### [EXERCISE DATA]
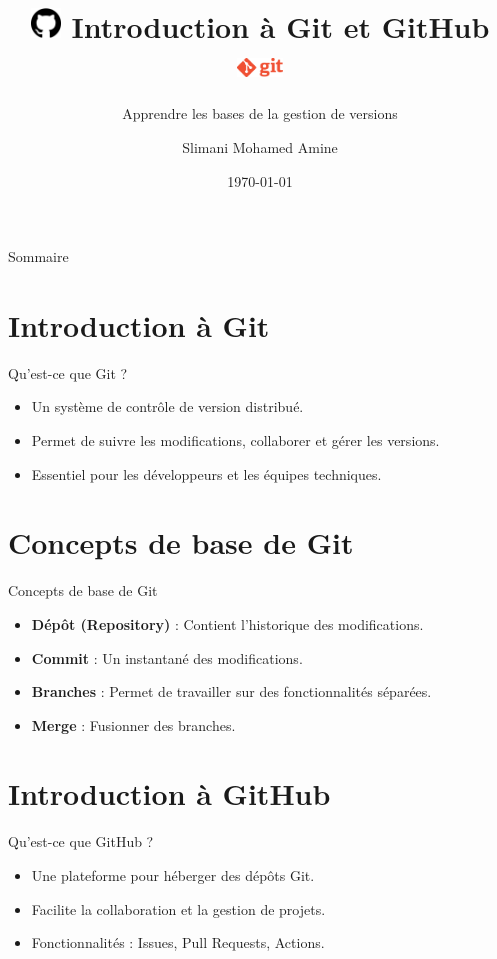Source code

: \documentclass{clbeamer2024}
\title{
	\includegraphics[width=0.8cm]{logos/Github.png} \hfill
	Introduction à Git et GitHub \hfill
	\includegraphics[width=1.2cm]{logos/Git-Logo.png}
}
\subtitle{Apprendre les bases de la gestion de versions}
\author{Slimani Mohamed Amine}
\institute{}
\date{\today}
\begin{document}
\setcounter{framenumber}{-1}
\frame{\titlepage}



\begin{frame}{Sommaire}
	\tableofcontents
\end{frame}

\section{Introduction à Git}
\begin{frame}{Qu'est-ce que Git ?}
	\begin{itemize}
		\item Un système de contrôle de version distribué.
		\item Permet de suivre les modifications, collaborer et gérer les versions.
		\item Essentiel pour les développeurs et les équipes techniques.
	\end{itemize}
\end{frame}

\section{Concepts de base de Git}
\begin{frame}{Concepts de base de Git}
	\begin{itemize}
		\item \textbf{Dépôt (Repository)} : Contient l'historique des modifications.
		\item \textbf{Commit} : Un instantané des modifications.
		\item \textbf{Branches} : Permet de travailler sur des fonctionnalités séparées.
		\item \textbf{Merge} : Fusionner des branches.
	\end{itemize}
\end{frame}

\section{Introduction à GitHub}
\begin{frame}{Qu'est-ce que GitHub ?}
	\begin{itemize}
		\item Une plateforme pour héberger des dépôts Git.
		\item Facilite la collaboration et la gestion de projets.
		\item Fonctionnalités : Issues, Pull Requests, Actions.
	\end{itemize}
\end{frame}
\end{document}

### [WORK TO COMPLETE]
If a record contains a picture, omit the picture and repeat everything else exactly.

### [OUTPUT BELOW]
Source code

: \documentclass{clbeamer2024}
\title{
	\includegraphics[width=0.8cm]{logos/Github.png} \hfill
	Introduction à Git et GitHub \hfill
	\includegraphics[width=1.2cm]{logos/Git-Logo.png}
}
\subtitle{Apprendre les bases de la gestion de versions}
\author{Slimani Mohamed Amine}
\institute{}
\date{\today}
\begin{document}
\setcounter{framenumber}{-1}
\frame{\titlepage}



\begin{frame}{Sommaire}
	\tableofcontents
\end{frame}

\section{Introduction à Git}
\begin{frame}{Qu'est-ce que Git ?}
	\begin{itemize}
		\item Un système de contrôle de version distribué.
		\item Permet de suivre les modifications, collaborer et gérer les versions.
		\item Essentiel pour les développeurs et les équipes techniques.
	\end{itemize}
\end{frame}

\section{Concepts de base de Git}
\begin{frame}{Concepts de base de Git}
	\begin{itemize}
		\item \textbf{Dépôt (Repository)} : Contient l'historique des modifications.
		\item \textbf{Commit} : Un instantané des modifications.
		\item \textbf{Branches} : Permet de travailler sur des fonctionnalités séparées.
		\item \textbf{Merge} : Fusionner des branches.
	\end{itemize}
\end{frame}

\section{Introduction à GitHub}
\begin{frame}{Qu'est-ce que GitHub ?}
	\begin{itemize}
		\item Une plateforme pour héberger des dépôts Git.
		\item Facilite la collaboration et la gestion de projets.
		\item Fonctionnalités : Issues, Pull Requests, Actions.
	\end{itemize}
\end{frame}
\end{document}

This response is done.